In just a little over five months, the county has turned what had been a scruffy lot at the corner of Northfield Avenue and Cherry Lane (the road that begins as Lakeside Avenue in Verona) into a destination restaurant. The eatery is operated by McLoone’s Restaurants, which has five restaurants down the Shore, including McLoone’s Run Runner in Sea Bright and McLoone’s Pier House in Long Branch.
The space that was usually given over to a worn-down, overpriced summer carnival has been turned into something that you will actually want to take the kids to. Oh heck, just leave the kids and take yourself over there for a drink on the patio: McLoone’s Boathouse has been built to showcase a part of South Mountain’s landscape that most of us rarely appreciated, the lake that once was the reservoir for the city of Orange. The restaurant, which has seating for 240 people inside, has another 100 seats outside on a patio that wraps around much of the building. And you’ll probably be able to use it even during hockey season because the architects (French & Parrello of Wall, N.J.) have thoughtfully built in fire pits and heaters. The county is currently in talks with Orange to lease the lake so that it can add recreation options on and around the water, like paddle boats and a biking/jogging path.

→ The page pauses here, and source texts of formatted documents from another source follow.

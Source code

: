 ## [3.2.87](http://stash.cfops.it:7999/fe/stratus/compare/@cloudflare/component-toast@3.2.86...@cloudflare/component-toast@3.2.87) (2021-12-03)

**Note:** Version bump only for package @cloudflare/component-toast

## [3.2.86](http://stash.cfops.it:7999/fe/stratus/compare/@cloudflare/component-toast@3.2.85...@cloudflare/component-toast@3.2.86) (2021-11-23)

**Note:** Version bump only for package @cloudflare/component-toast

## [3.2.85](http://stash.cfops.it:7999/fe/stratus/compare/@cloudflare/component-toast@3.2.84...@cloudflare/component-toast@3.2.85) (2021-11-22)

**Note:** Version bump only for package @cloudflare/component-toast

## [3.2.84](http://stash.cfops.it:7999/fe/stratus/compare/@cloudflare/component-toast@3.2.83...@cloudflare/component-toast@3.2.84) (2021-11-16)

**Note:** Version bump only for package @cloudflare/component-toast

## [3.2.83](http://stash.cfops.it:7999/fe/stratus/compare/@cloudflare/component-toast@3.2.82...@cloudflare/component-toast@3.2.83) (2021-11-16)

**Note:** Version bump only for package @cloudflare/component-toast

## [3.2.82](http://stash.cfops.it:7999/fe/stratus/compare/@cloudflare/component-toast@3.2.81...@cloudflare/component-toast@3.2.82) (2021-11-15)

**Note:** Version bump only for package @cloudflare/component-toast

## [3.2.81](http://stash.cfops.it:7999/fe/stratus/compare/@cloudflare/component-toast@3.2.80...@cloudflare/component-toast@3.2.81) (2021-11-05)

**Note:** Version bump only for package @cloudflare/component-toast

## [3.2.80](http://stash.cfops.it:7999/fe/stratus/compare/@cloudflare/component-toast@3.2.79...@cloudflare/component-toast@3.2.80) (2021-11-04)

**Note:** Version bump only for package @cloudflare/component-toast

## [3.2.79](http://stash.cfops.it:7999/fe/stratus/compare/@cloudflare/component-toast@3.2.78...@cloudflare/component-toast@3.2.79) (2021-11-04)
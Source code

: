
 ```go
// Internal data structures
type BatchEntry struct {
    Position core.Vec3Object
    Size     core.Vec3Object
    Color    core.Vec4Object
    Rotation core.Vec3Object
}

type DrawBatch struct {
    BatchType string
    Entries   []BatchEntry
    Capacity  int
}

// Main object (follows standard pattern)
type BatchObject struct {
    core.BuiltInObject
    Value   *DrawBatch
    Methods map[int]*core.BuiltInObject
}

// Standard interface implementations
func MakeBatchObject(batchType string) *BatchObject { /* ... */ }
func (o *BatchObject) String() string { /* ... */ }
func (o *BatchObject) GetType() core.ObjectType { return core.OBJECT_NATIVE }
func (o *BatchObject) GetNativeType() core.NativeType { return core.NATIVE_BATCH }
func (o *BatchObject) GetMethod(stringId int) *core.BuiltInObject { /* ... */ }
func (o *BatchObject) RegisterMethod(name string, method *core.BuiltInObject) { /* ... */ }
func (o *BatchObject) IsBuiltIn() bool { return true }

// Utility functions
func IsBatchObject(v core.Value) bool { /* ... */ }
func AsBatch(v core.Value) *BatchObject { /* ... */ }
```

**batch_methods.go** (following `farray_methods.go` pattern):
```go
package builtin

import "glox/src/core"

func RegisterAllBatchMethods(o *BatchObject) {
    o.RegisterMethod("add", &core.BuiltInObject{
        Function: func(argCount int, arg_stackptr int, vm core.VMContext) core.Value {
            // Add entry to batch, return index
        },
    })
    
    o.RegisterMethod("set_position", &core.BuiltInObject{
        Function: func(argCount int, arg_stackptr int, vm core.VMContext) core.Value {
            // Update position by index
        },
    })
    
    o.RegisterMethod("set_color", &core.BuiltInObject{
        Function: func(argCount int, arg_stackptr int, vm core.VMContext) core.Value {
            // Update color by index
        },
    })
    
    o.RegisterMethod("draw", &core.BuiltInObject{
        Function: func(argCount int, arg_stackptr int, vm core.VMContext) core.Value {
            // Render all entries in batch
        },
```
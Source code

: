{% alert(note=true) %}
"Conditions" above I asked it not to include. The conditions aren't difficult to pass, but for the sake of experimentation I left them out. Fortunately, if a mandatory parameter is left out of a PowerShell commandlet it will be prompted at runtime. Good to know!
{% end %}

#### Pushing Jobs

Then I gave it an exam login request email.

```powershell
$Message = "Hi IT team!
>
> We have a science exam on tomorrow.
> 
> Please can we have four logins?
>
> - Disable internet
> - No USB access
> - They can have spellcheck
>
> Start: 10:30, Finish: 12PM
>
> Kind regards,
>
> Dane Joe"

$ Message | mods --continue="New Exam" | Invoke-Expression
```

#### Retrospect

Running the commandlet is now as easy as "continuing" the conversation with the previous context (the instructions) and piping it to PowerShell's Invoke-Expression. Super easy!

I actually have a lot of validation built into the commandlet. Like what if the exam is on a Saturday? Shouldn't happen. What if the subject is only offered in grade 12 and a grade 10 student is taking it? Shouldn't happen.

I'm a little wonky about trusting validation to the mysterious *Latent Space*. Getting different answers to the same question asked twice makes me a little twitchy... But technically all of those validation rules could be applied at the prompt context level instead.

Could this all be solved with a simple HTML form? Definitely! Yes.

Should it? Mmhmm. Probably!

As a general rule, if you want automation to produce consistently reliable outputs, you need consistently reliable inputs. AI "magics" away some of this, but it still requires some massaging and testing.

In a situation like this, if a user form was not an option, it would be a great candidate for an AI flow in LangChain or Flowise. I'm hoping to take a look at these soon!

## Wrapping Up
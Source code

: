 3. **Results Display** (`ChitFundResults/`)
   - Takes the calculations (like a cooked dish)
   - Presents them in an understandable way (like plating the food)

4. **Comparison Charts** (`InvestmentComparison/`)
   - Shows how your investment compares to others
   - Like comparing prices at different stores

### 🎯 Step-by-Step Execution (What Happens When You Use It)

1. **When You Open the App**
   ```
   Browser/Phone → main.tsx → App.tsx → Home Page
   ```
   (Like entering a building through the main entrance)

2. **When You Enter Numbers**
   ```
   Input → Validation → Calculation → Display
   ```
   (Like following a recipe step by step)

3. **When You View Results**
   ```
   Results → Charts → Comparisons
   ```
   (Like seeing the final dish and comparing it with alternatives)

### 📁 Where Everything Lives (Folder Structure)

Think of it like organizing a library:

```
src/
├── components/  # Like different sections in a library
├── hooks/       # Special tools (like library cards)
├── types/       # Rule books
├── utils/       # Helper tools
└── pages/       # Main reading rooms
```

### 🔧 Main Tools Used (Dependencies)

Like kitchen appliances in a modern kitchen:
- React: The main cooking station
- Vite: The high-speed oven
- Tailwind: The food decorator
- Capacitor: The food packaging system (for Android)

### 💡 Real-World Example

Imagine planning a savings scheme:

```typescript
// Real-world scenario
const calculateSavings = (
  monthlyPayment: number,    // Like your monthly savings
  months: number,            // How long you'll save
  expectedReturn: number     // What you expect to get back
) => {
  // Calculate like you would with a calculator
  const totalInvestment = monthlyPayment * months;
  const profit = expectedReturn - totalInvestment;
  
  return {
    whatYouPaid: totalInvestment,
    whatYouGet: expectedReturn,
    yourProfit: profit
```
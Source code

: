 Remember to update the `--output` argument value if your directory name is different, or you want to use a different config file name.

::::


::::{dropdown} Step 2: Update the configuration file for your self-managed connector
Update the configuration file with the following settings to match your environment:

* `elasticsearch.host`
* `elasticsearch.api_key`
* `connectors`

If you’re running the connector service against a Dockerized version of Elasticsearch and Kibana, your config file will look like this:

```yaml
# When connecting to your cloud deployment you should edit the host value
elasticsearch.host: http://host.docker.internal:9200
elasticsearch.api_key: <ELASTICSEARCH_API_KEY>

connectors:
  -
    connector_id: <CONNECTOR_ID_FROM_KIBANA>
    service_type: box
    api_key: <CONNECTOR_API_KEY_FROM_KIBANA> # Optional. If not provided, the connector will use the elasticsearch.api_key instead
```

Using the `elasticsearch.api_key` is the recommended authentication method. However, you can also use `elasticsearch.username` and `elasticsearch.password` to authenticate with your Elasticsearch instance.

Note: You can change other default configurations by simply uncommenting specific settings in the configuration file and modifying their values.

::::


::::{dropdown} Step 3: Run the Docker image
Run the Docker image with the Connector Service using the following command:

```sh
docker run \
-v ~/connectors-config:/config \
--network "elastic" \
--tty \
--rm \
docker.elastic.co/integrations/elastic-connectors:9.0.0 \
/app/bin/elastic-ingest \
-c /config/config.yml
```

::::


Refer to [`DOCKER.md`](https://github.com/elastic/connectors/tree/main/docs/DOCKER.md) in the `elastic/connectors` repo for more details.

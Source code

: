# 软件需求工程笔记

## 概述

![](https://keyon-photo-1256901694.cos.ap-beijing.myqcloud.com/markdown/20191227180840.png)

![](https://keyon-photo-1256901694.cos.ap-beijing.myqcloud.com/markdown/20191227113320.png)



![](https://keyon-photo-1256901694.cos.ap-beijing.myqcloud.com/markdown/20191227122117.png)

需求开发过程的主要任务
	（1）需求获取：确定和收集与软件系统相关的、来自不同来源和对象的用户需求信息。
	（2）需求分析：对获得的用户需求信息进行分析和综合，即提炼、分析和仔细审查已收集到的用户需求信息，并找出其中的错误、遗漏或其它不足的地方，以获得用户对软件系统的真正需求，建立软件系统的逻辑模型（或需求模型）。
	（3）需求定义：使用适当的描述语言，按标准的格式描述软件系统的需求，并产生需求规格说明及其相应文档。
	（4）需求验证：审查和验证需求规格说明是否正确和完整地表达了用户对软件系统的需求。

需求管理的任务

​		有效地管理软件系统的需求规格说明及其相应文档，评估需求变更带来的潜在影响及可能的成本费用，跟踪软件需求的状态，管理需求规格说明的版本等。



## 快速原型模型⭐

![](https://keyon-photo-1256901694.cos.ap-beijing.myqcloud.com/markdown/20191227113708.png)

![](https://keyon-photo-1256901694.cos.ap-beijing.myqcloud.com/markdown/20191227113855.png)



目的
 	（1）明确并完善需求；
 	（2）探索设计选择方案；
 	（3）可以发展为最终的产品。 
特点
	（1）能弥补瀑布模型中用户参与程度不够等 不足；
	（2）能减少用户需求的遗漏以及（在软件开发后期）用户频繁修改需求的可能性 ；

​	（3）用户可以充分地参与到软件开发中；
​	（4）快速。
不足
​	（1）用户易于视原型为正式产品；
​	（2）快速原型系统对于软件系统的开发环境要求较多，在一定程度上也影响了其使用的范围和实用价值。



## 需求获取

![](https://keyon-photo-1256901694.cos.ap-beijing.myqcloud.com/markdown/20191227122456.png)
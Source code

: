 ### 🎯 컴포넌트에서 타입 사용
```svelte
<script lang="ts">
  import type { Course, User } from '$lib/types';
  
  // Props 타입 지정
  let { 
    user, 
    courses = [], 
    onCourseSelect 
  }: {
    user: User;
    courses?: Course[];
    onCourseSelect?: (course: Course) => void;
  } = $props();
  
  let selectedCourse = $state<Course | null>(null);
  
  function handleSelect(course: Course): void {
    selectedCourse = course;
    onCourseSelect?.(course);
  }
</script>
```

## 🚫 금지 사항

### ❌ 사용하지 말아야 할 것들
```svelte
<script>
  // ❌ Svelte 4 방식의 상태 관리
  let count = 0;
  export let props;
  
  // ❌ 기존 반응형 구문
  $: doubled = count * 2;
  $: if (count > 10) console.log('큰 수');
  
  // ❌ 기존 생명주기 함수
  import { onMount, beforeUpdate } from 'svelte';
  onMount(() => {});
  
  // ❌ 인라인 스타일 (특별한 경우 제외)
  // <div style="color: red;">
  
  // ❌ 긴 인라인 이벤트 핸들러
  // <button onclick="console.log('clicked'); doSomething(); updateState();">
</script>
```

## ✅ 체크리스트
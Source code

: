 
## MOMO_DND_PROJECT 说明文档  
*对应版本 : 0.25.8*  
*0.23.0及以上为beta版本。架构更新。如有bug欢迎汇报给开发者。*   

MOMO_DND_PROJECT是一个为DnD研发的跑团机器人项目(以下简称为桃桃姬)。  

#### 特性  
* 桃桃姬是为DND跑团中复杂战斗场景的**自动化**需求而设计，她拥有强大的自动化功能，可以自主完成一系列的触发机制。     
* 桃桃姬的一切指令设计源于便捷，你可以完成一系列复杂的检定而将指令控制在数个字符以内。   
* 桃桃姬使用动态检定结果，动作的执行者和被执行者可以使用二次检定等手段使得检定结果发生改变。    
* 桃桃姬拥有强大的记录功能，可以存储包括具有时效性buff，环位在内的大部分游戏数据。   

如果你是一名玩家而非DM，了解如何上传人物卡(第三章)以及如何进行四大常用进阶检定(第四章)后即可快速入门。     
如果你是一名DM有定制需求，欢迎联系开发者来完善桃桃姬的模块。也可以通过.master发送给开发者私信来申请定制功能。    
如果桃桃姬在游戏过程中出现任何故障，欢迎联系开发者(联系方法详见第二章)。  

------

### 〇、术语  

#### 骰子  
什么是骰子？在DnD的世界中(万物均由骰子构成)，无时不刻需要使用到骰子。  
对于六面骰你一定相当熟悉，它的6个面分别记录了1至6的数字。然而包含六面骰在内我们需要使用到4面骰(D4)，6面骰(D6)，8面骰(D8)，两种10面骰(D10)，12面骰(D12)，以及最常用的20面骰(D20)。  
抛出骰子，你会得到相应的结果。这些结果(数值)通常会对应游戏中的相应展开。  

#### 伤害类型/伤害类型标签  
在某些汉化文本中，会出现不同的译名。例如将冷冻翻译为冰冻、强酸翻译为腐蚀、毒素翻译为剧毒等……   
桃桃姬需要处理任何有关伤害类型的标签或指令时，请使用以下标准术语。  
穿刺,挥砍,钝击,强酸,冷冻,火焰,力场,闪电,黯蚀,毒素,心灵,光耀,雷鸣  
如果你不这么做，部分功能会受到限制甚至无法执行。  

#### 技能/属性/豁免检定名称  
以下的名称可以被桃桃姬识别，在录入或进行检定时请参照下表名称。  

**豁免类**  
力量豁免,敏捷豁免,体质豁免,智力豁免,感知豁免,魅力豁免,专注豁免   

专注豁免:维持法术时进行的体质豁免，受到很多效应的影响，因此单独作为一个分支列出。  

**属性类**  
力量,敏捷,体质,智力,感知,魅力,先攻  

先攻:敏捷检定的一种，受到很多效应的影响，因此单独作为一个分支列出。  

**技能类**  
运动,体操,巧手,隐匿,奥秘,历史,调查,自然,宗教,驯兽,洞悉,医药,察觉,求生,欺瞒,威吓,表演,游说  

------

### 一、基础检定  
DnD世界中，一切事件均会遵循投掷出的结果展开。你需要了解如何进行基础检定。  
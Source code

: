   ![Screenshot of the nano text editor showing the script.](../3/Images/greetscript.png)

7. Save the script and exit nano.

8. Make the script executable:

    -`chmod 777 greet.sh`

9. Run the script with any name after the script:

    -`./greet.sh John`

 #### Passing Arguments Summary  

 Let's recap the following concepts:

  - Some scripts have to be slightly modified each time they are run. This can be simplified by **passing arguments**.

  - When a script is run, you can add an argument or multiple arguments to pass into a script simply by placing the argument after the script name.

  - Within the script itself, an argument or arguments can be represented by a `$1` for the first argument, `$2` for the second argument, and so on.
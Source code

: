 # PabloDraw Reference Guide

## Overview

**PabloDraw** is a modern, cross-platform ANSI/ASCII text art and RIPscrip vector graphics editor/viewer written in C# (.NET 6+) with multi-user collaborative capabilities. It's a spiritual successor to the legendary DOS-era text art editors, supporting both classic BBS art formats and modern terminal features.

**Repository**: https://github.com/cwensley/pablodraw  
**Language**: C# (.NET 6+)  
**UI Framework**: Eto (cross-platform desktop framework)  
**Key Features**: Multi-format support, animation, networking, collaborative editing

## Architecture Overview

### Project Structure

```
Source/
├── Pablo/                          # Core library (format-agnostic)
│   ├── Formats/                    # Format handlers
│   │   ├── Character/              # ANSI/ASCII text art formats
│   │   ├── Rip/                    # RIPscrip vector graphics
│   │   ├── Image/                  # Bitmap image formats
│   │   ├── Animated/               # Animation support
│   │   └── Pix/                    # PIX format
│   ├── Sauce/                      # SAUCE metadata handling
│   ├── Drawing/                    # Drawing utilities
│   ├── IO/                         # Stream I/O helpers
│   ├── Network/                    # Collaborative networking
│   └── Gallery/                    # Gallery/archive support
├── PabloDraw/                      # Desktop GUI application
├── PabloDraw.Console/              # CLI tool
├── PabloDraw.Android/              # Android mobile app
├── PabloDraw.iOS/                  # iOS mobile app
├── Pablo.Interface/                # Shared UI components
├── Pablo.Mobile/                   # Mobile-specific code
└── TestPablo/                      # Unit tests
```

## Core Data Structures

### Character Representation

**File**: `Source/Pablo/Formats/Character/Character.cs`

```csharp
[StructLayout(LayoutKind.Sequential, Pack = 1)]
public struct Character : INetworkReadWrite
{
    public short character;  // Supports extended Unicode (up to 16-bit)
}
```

Yes, the county did spend money to do all this–our money, $4.3 million of it. But at a press briefing to unveil the restaurant last week, County Executive Joseph N. DiVincenzo Jr. was adamant that the project, built on time and on budget, was money well spent. “Why do we want people to come here and not have a good place to eat?”, he asked, referring to South Mountain. “Ten years ago, when I took office, this place was an eyesore. We can’t wait for the federal government or the state government. We have to do things for ourselves in Essex County.” McLoone’s, headed by Orange native Tim McLoone, put $600,000 into the restaurant’s development and will pay the County $22,500 in rent per month for 15 years; it also has two additional five-year options on the lease.
DiVincenzo stressed that the other things that the county has done at the South Mountain complex are working. Turtle Back Zoo, which has been the subject of a series of improvements in recent years, costs $2 million to run annually, but brings in $3.4 million in revenue. The safari-themed miniature golf cost $700,000 to build and, according to DiVincenzo, has been bringing in so much money that it will be paid off next year. The new Treetop Adventure aerial obstacle course has already made $20,000, although it is open only on weekends. “I don’t want people to have to go to south Jersey to enjoy themselves,” said DiVincenzo.
McLoone’s Boathouse is open seven days a week for lunch and dinner (and Sunday brunch), and you can reserve your table online. The menu offers a family-friendly mix of sandwiches and burgers at lunch, and surf, turf and sushi for dinner, at price points that are below those of the Highlawn Pavilion, the restaurant in the county’s Eagle Rock Reservation.